Tômas deixou um bilhete em cima da mesa antes de ir embora.
Quando peguei o bilhete na mão o mundo começou a inclinar. O mundo foi inclinando, inclinando, inclinando até minha cabeça encostar no chão.
Eu era vertical antes do seu bilhete, Tômas.
Acho que todo mundo uma vez na vida já teve vontade de deixar um bilhete em cima da mesa e ir embora. A diferença é o tempo que você fica com essa vontade. Às vezes, ela dura alguns segundos, às vezes, ela dura pra sempre.

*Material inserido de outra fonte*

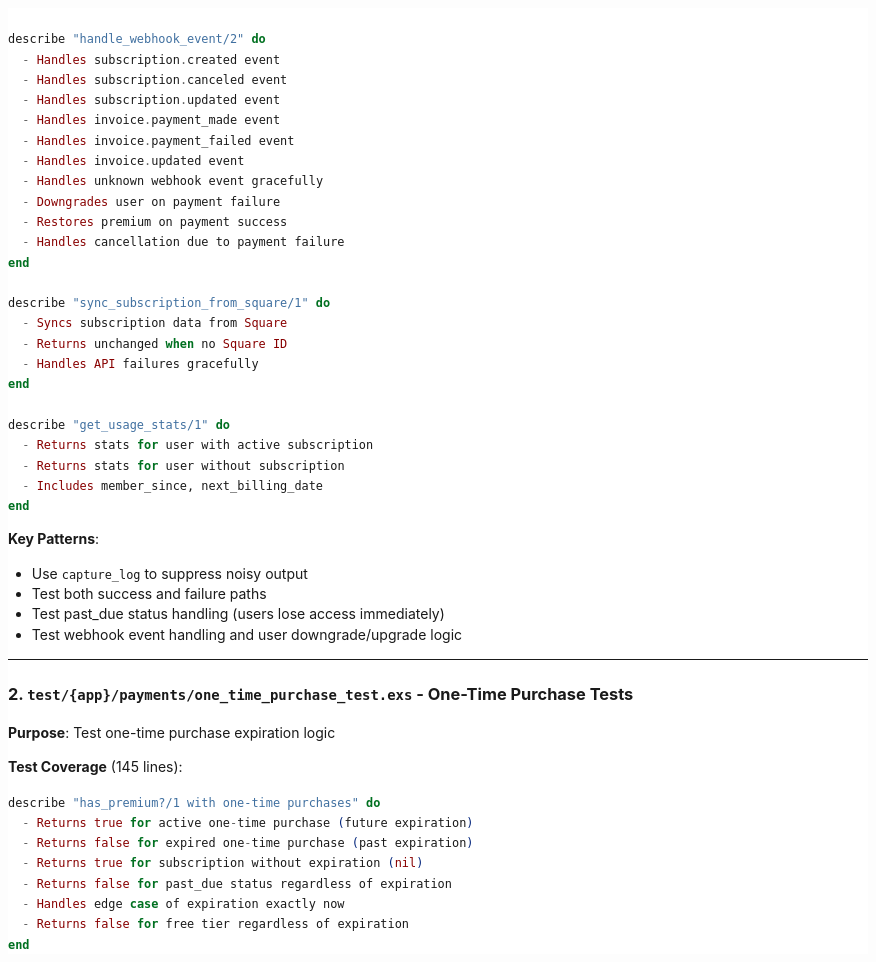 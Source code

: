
 ```elixir

describe "handle_webhook_event/2" do
  - Handles subscription.created event
  - Handles subscription.canceled event
  - Handles subscription.updated event
  - Handles invoice.payment_made event
  - Handles invoice.payment_failed event
  - Handles invoice.updated event
  - Handles unknown webhook event gracefully
  - Downgrades user on payment failure
  - Restores premium on payment success
  - Handles cancellation due to payment failure
end

describe "sync_subscription_from_square/1" do
  - Syncs subscription data from Square
  - Returns unchanged when no Square ID
  - Handles API failures gracefully
end

describe "get_usage_stats/1" do
  - Returns stats for user with active subscription
  - Returns stats for user without subscription
  - Includes member_since, next_billing_date
end
```

**Key Patterns**:
- Use `capture_log` to suppress noisy output
- Test both success and failure paths
- Test past_due status handling (users lose access immediately)
- Test webhook event handling and user downgrade/upgrade logic

---

### 2. `test/{app}/payments/one_time_purchase_test.exs` - One-Time Purchase Tests

**Purpose**: Test one-time purchase expiration logic

**Test Coverage** (145 lines):

```elixir
describe "has_premium?/1 with one-time purchases" do
  - Returns true for active one-time purchase (future expiration)
  - Returns false for expired one-time purchase (past expiration)
  - Returns true for subscription without expiration (nil)
  - Returns false for past_due status regardless of expiration
  - Handles edge case of expiration exactly now
  - Returns false for free tier regardless of expiration
end
```
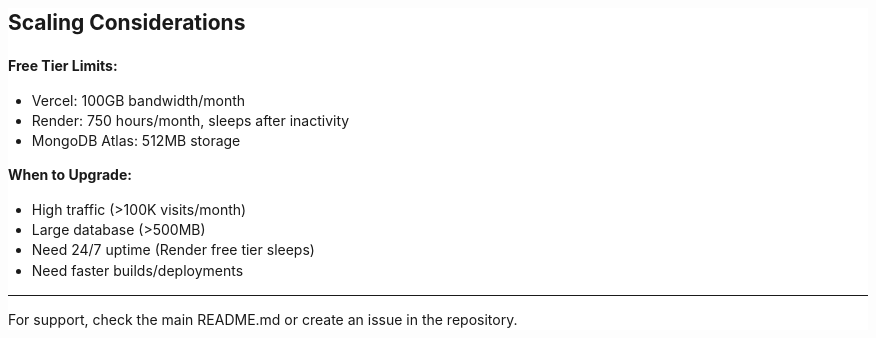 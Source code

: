## Scaling Considerations

**Free Tier Limits:**
- Vercel: 100GB bandwidth/month
- Render: 750 hours/month, sleeps after inactivity
- MongoDB Atlas: 512MB storage

**When to Upgrade:**
- High traffic (>100K visits/month)
- Large database (>500MB)
- Need 24/7 uptime (Render free tier sleeps)
- Need faster builds/deployments

---

For support, check the main README.md or create an issue in the repository.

O amor não é o tanto que você gosta de uma pessoa, mas o tanto que consegue conviver com as coisas que odeia nela. Uma vez, li em algum lugar, que o amor é o ódio na medida certa. Vai ver é isso Tômas, nossa balança quebrou. Nosso amor era uma linha reta, como as linhas da folha do bilhete que você deixou. Vai ver é isso Tômas, a gente desorizontalizou.

Tinha pelo menos uma hora que eu tava no chão quando a porta abriu.
Tômas entrou segurando uma sacola de mercado em cada mão e ficou parado me olhando sem entender o que tava acontecendo. Eu fiquei olhando pro Tômas durante alguns segundos. Então levantei a mão, olhei o bilhete e descobri que “fui no mercado, volto logo”.
Enquanto Tômas guardava as compras, reclamava das minhas loucuras, dizia que não aguentava mais essas crises, não aguentava mais meus desequilíbrios, que um dia ele ia jogar tudo pro alto, ia me largar e fugir.
Foi então que eu comecei a chorar. Tômas parou tudo, me esticou a mão e verticalizou meu mundo. Eu não sei quantos bilhetes de mercado Tômas ainda vai deixar.